In 2011, the national percent of low-income working families had an approximately normal distribution with a mean of 31.3% (The Working Poor Families Project, 2011). Although it has remained slow, some politicians now claim that the recovery from the Great Recession has been steady and noticeable. As a result, it is believed that the national percent of low-income working families is significantly lower now in 2014 than it was in 2011. To support this belief, a recent spring 2014 sample of n=16 jurisdictions produced a sample mean of 29.8% for the percent of low income working families, with a sample standard deviation of 4.1%. Using a 0.10 significance level, test the claim that the national average percent of low-income working families has improved since 2011.
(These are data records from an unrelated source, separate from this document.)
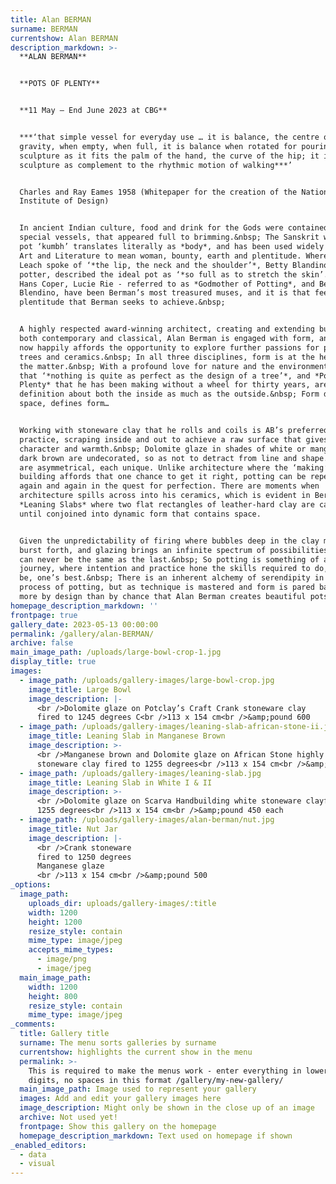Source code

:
 ```yaml
---
title: Alan BERMAN
surname: BERMAN
currentshow: Alan BERMAN
description_markdown: >-
  **ALAN BERMAN**


  **POTS OF PLENTY**


  **11 May – End June 2023 at CBG**


  ***‘that simple vessel for everyday use … it is balance, the centre of
  gravity, when empty, when full, it is balance when rotated for pouring; it is
  sculpture as it fits the palm of the hand, the curve of the hip; it is
  sculpture as complement to the rhythmic motion of walking***’


  Charles and Ray Eames 1958 (Whitepaper for the creation of the National
  Institute of Design)


  In ancient Indian culture, food and drink for the Gods were contained in
  special vessels, that appeared full to brimming.&nbsp; The Sanskrit word for
  pot ‘kumbh’ translates literally as *body*, and has been used widely in Indian
  Art and Literature to mean woman, bounty, earth and plentitude. Where Bernard
  Leach spoke of ‘*the lip, the neck and the shoulder’*, Betty Blandino, Oxford
  potter, described the ideal pot as ‘*so full as to stretch the skin’.*&nbsp;
  Hans Coper, Lucie Rie - referred to as *Godmother of Potting*, and Betty
  Blendino, have been Berman’s most treasured muses, and it is that feeling of
  plentitude that Berman seeks to achieve.&nbsp;


  A highly respected award-winning architect, creating and extending buildings
  both contemporary and classical, Alan Berman is engaged with form, and life
  now happily affords the opportunity to explore further passions for planting
  trees and ceramics.&nbsp; In all three disciplines, form is at the heart of
  the matter.&nbsp; With a profound love for nature and the environment, AB says
  that ‘*nothing is quite as perfect as the design of a tree’*, and *Pots of
  Plenty* that he has been making without a wheel for thirty years, are by
  definition about both the inside as much as the outside.&nbsp; Form defines
  space, defines form…


  Working with stoneware clay that he rolls and coils is AB’s preferred
  practice, scraping inside and out to achieve a raw surface that gives both
  character and warmth.&nbsp; Dolomite glaze in shades of white or manganese
  dark brown are undecorated, so as not to detract from line and shape. His pots
  are asymmetrical, each unique. Unlike architecture where the ‘making’ of the
  building affords that one chance to get it right, potting can be repeated
  again and again in the quest for perfection. There are moments when
  architecture spills across into his ceramics, which is evident in Berman’s
  *Leaning Slabs* where two flat rectangles of leather-hard clay are cajoled
  until conjoined into dynamic form that contains space.


  Given the unpredictability of firing where bubbles deep in the clay might
  burst forth, and glazing brings an infinite spectrum of possibilities, one pot
  can never be the same as the last.&nbsp; So potting is something of a life
  journey, where intention and practice hone the skills required to do, or to
  be, one’s best.&nbsp; There is an inherent alchemy of serendipity in the
  process of potting, but as technique is mastered and form is pared back, it is
  more by design than by chance that Alan Berman creates beautiful pots.
homepage_description_markdown: ''
frontpage: true
gallery_date: 2023-05-13 00:00:00
permalink: /gallery/alan-BERMAN/
archive: false
main_image_path: /uploads/large-bowl-crop-1.jpg
display_title: true
images:
  - image_path: /uploads/gallery-images/large-bowl-crop.jpg
    image_title: Large Bowl
    image_description: |-
      <br />Dolomite glaze on Potclay’s Craft Crank stoneware clay
      fired to 1245 degrees C<br />113 x 154 cm<br />&amp;pound 600
  - image_path: /uploads/gallery-images/leaning-slab-african-stone-ii.jpg
    image_title: Leaning Slab in Manganese Brown
    image_description: >-
      <br />Manganese brown and Dolomite glaze on African Stone highly grogged
      stoneware clay fired to 1255 degrees<br />113 x 154 cm<br />&amp;pound 500
  - image_path: /uploads/gallery-images/leaning-slab.jpg
    image_title: Leaning Slab in White I & II
    image_description: >-
      <br />Dolomite glaze on Scarva Handbuilding white stoneware clayfired to
      1255 degrees<br />113 x 154 cm<br />&amp;pound 450 each
  - image_path: /uploads/gallery-images/alan-berman/nut.jpg
    image_title: Nut Jar
    image_description: |-
      <br />Crank stoneware
      fired to 1250 degrees
      Manganese glaze 
      <br />113 x 154 cm<br />&amp;pound 500
_options:
  image_path:
    uploads_dir: uploads/gallery-images/:title
    width: 1200
    height: 1200
    resize_style: contain
    mime_type: image/jpeg
    accepts_mime_types:
      - image/png
      - image/jpeg
  main_image_path:
    width: 1200
    height: 800
    resize_style: contain
    mime_type: image/jpeg
_comments:
  title: Gallery title
  surname: The menu sorts galleries by surname
  currentshow: highlights the current show in the menu
  permalink: >-
    This is required to make the menus work - enter everything in lower case, no
    digits, no spaces in this format /gallery/my-new-gallery/
  main_image_path: Image used to represent your gallery
  images: Add and edit your gallery images here
  image_description: Might only be shown in the close up of an image
  archive: Not used yet!
  frontpage: Show this gallery on the homepage
  homepage_description_markdown: Text used on homepage if shown
_enabled_editors:
  - data
  - visual
---
```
8. Write a few brief sentences to state the type of test that should be performed (Student t-test or z-test – i.e. what type of data do you have? Categorical or quantitative? Discuss. Is this is a left, right or two tailed test? How do you know? Explain thoroughly.)

9. Write the assumptions and conditions of the test that justify its appropriateness.

10. Clearly identify and state the null and alternate hypothesis for this test.

11. Use technology to identify the p-value associated with the hypothesis test.

12. State the decision of the hypothesis test based on a 0.10 significance level.

13. Provide the appropriate conclusion about the claim that the national average percent of low income working families has improved since 2011.

Answer 1

Given that,
population mean(u)=31.3
sample mean, x =29.8
standard deviation, s =4.1
number (n)=16
null, Ho: μ=31.3
alternate, H1: μ<31.3
level of significance, α = 0.1
from standard normal table,left tailed t α/2 =1.341
since our test is left-tailed
reject Ho, if to < -1.341
we use test statistic (t) = x-u/(s.d/sqrt(n))
to =29.8-31.3/(4.1/sqrt(16))
to =-1.4634
| to | =1.4634
critical value
the value of |t α| with n-1 = 15 d.f is 1.341
we got |to| =1.4634 & | t α | =1.341
make decision
hence value of | to | > | t α| and here we reject Ho
p-value :left tail - Ha : ( p < -1.4634 ) = 0.082
hence value of p0.1 > 0.082,here we reject Ho
ANSWERS
---------------
8.
t test with unknown population standard deviation
9.
standard t test distribution
10.
null, Ho: μ=31.3
alternate, H1: μ<31.3
11.
test statistic: -1.4634
critical value: -1.341
12.
decision: reject Ho
p-value: 0.082
13.
we have enough evidence to support the claim that the national average percent of low-income working families has improved since 2011.